The Energy Expert Coalition said on Monday that the Eskom board should take accountability after news surfaced that the power utility was facing yet another disastrous coal shortage.
Eskom confirmed that there were currently eight power stations with less than 20 days of coal stockpiles, or nine if you add Komati power station which is usually excluded from the 20-day prescribed minimum stock days because its coal stockyard has a max capacity of 10 days.
Ted Blom, partner at the Energy Expert Coalition, said the public had probably forgotten that the Coal Taskforce, of which he was a part in 2007, identified that Eskom would face a coal cliff by 2015.
Blom said at the time, Eskom announced an immediate commitment to establish at minimum 40 new coal mines but not a single new Eskom-tied coal mine has been opened yet, more than 10 years after the announcement.
“The new Eskom board was appointed in January 2018 and one would have hoped that by now they would have identified how coal procurement has been captured,” Blom said in a statement.
He said that Eskom’s declared emergency plan to truck in Waterberg coal defied all industry logic and exposes how far removed the board was from reality.
“This is the sort of mess you can expect when inexperienced persons are appointed to the board of what is probably the most strategically complex company to manage in South Africa.

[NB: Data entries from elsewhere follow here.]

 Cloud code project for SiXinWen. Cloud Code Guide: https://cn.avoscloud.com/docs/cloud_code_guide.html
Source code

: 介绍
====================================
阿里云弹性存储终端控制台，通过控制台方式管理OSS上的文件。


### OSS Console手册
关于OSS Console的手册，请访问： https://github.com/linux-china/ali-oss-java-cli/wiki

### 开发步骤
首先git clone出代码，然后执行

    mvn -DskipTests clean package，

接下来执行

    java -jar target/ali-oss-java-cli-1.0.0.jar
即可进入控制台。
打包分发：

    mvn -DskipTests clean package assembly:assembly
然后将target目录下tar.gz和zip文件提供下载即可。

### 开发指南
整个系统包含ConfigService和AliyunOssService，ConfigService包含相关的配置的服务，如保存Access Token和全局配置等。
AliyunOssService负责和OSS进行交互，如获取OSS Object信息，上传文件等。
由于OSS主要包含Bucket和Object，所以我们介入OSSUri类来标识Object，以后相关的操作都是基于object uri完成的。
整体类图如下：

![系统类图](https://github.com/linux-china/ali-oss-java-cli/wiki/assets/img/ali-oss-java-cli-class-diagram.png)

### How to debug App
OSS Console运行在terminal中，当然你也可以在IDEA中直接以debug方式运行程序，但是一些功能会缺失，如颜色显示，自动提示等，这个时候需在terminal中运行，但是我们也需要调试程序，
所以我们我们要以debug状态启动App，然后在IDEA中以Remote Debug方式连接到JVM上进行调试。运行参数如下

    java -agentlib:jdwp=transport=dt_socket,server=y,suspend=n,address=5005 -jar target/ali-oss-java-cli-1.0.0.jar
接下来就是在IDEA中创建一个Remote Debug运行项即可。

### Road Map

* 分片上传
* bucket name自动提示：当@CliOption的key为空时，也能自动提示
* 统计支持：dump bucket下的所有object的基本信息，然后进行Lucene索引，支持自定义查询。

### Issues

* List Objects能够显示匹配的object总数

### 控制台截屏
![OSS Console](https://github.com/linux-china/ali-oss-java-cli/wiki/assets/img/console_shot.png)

Without experience in Eskom’s past successful strategies prior to 2001, this consultancy has zero chance of coming up with a viable future business plan,” Blom said.
Eskom spokesperson Khulu Phasiwe said that the energy regulator had been informed about the current coal challenges, and that new coal contracts will be signed soon in an effort to rebuild the coal stockpiles at the affected stations.
“The decline in coal stockpiles was exacerbated by the failure of Tegeta to meet its contractual obligations, forcing Eskom to transfer coal away from power stations with healthy stock levels to the three that Tegeta is contracted to supply. Tegeta is currently under business rescue,” Phasiwe said.
“Although Eskom generally has adequate capacity to meet demand for most hours of the day, the power system becomes severely constrained during peak hours, prompting Eskom to use diesel in order to ensure security of power supply.”